→ **Work required**: Skip the images and repeat every entry word for word.

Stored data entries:
= Beginning of Section =
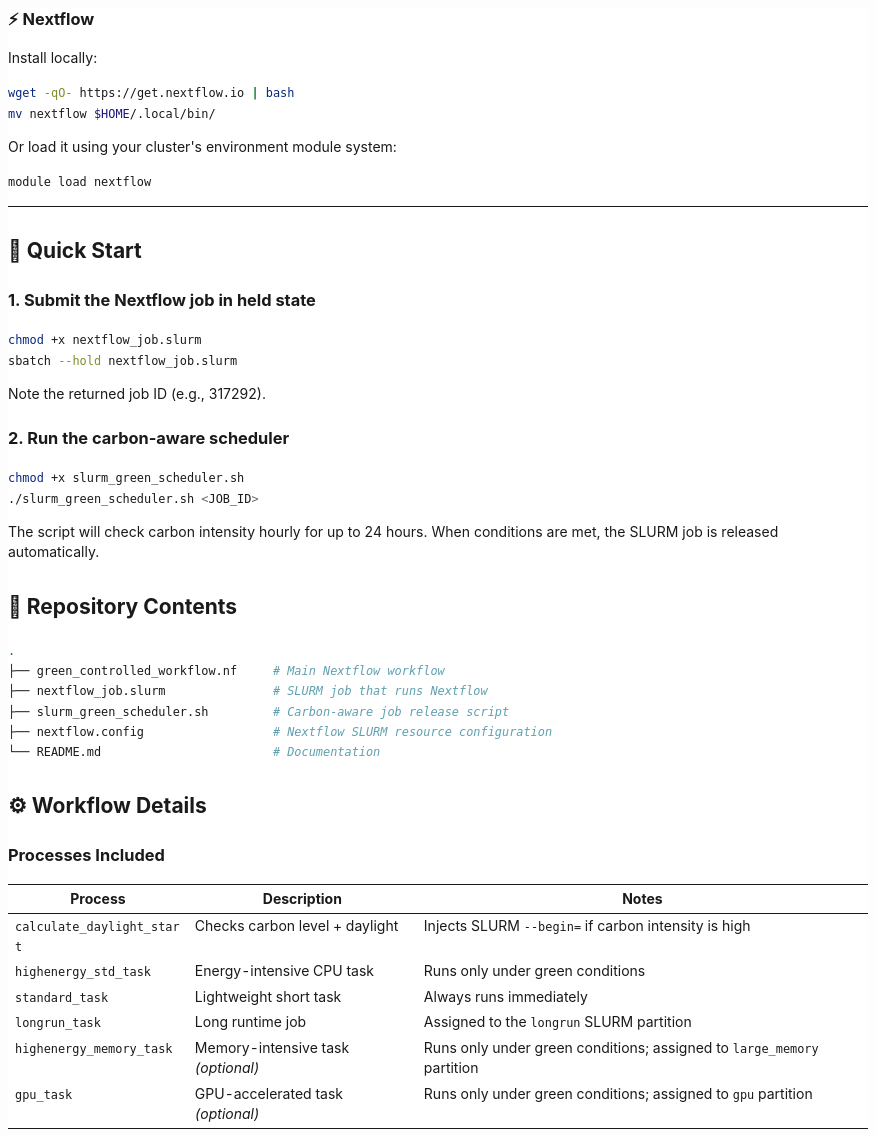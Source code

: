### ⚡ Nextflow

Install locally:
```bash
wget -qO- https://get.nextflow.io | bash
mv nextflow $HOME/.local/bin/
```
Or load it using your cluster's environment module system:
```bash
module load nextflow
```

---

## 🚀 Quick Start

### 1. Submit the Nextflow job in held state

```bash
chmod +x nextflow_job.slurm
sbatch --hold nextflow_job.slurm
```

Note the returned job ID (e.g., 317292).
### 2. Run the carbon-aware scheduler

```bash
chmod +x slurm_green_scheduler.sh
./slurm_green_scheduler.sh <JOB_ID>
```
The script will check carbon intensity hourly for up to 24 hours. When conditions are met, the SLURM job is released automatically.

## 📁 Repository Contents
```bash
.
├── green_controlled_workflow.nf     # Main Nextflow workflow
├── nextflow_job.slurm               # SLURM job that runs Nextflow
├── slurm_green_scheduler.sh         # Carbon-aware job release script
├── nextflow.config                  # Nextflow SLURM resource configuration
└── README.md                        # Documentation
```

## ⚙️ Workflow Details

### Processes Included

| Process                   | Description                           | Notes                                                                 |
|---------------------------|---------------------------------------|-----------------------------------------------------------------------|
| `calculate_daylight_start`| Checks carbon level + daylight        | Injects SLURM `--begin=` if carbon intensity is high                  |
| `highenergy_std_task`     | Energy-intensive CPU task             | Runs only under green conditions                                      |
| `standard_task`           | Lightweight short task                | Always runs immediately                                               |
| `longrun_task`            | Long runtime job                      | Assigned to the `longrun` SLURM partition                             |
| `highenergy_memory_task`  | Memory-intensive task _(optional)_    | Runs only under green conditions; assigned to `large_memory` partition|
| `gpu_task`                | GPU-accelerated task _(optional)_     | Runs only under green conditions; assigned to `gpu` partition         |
= End of Section =
→ **Exercise output**:
Source code

:### ⚡ Nextflow

Install locally:
```bash
wget -qO- https://get.nextflow.io | bash
mv nextflow $HOME/.local/bin/
```
Or load it using your cluster's environment module system:
```bash
module load nextflow
```

---

## 🚀 Quick Start

### 1. Submit the Nextflow job in held state

```bash
chmod +x nextflow_job.slurm
sbatch --hold nextflow_job.slurm
```

Note the returned job ID (e.g., 317292).
### 2. Run the carbon-aware scheduler

```bash
chmod +x slurm_green_scheduler.sh
./slurm_green_scheduler.sh <JOB_ID>
```
The script will check carbon intensity hourly for up to 24 hours. When conditions are met, the SLURM job is released automatically.

## 📁 Repository Contents
```bash
.
├── green_controlled_workflow.nf     # Main Nextflow workflow
├── nextflow_job.slurm               # SLURM job that runs Nextflow
├── slurm_green_scheduler.sh         # Carbon-aware job release script
├── nextflow.config                  # Nextflow SLURM resource configuration
└── README.md                        # Documentation
```

## ⚙️ Workflow Details

### Processes Included

| Process                   | Description                           | Notes                                                                 |
|---------------------------|---------------------------------------|-----------------------------------------------------------------------|
| `calculate_daylight_start`| Checks carbon level + daylight        | Injects SLURM `--begin=` if carbon intensity is high                  |
| `highenergy_std_task`     | Energy-intensive CPU task             | Runs only under green conditions                                      |
| `standard_task`           | Lightweight short task                | Always runs immediately                                               |
| `longrun_task`            | Long runtime job                      | Assigned to the `longrun` SLURM partition                             |
| `highenergy_memory_task`  | Memory-intensive task _(optional)_    | Runs only under green conditions; assigned to `large_memory` partition|
| `gpu_task`                | GPU-accelerated task _(optional)_     | Runs only under green conditions; assigned to `gpu` partition         |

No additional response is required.